PROBLEM TO SOLVE: Starting with the line that contains "<ocio>tecnologia, deporte, musica</ocio>", copy every line through the end of the data below, exactly and with nothing added.

SUPPLIED RECORDS Block Start

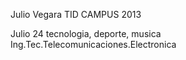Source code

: Julio Vegara 
TID CAMPUS 2013

<nombre>Julio</nombre>
<edad>24</edad></edad>
<ocio>tecnologia, deporte, musica</ocio>
<carrera>Ing.Tec.Telecomunicaciones.Electronica</carrera>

SUPPLIED RECORDS Block End

ANSWER TO THIS PROBLEM:
<ocio>tecnologia, deporte, musica</ocio>
<carrera>Ing.Tec.Telecomunicaciones.Electronica</carrera>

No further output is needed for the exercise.